The European Commission on Friday warned Spain that it risks failing to meet its deficit-reduction targets for the next three years, and as such “invited” the government to introduce further fiscal-adjustment measures.
In a report on the budget plans for European Union member countries, Brussels calculated that the government needs to introduce further budget measures worth 35 billion euros over the next three years to meet its obligation under the Stability and Growth Pact (SGP) to bring the shortfall in its finances back within the EU ceiling of 3 percent of GDP.
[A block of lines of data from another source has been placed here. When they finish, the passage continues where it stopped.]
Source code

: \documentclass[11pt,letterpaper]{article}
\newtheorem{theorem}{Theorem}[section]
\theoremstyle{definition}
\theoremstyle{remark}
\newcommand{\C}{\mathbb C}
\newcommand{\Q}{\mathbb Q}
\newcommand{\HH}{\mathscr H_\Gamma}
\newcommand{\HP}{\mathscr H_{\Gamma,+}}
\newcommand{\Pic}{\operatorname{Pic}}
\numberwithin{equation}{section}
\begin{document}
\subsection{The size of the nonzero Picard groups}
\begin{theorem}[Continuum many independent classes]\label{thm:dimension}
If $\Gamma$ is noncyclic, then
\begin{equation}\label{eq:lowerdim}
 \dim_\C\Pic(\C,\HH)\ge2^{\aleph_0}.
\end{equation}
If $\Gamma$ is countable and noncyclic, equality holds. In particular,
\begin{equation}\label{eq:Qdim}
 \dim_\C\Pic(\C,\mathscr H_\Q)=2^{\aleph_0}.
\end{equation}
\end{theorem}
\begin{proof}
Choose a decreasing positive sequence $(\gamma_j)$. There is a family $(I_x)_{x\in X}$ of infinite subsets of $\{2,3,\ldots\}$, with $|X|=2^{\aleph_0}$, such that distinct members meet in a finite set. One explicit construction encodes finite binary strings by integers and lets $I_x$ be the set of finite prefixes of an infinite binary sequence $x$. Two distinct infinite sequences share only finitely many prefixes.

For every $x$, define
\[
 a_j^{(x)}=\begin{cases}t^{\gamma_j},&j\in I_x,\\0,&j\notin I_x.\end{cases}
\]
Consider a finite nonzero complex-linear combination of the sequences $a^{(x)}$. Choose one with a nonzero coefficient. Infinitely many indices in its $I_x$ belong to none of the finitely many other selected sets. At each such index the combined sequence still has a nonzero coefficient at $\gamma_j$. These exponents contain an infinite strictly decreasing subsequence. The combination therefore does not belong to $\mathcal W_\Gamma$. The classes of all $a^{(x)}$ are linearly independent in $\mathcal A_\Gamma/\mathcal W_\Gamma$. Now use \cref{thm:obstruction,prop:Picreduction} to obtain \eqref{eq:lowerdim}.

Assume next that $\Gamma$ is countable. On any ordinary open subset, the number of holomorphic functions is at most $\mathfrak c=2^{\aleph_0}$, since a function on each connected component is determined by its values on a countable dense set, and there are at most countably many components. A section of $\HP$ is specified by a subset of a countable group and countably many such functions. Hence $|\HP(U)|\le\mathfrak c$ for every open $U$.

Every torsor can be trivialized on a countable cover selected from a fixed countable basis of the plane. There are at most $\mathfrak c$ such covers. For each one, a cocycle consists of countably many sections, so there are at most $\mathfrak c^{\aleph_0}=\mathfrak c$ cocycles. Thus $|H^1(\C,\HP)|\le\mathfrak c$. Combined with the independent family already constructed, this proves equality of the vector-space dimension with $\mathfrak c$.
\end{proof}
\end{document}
The government has imposed a series of painful tax hikes and spending cuts since May 2010 but these have failed to make sufficient inroads into the persistently high deficit.
Brussels believes the conservative Popular Party government of Prime Minister Mariano Rajoy has taken the measures needed to meet its budget target this year of 6.5 percent of GDP, down from 10.6 percent in 2010, a figure that includes the loan the country took own to recapitalize its banks.
However, it said the draft budget for next year runs the “risk of not complying with the rules of the SGP.” Spain is required to trim its deficit to 5.8 percent of GDP in 2014 when the government expects the economy to grow 0.7 percent. The report goes on to say that the improvement in Spain’s structural deficit “falls short of the efforts recommended by the European Council, especially for 2014.”
The document extends the fears expressed about next year into 2015 when Spain is required to trim its deficit to 4.2 percent of GDP and 2016 when the shortfall has been set at 2.8 of GDP. Brussels gave Spain an additional two years to meet its obligations under the SGP.
The Commission calculates that Spain needs to introduce fiscal-adjustment measures equivalent to 2 percent of GDP next year to lower its structural deficit, while the draft budget highlights efforts amounting to only 1.75 percent. The difference of 0.25 points is equivalent to 2.5 billion euros. Brussels expects the structural gap to be 2 percentage points of GDP in 2015 and 1.25 points in 2016.
Brussels did not suggest what sort of adjustments the government needed to take, confining itself to “inviting” the Spanish authorities “to take the necessary measures within the national budgetary to ensure that the 2014 budget will be fully compliant with the SGP and notably to address the risks identified by the Commission.”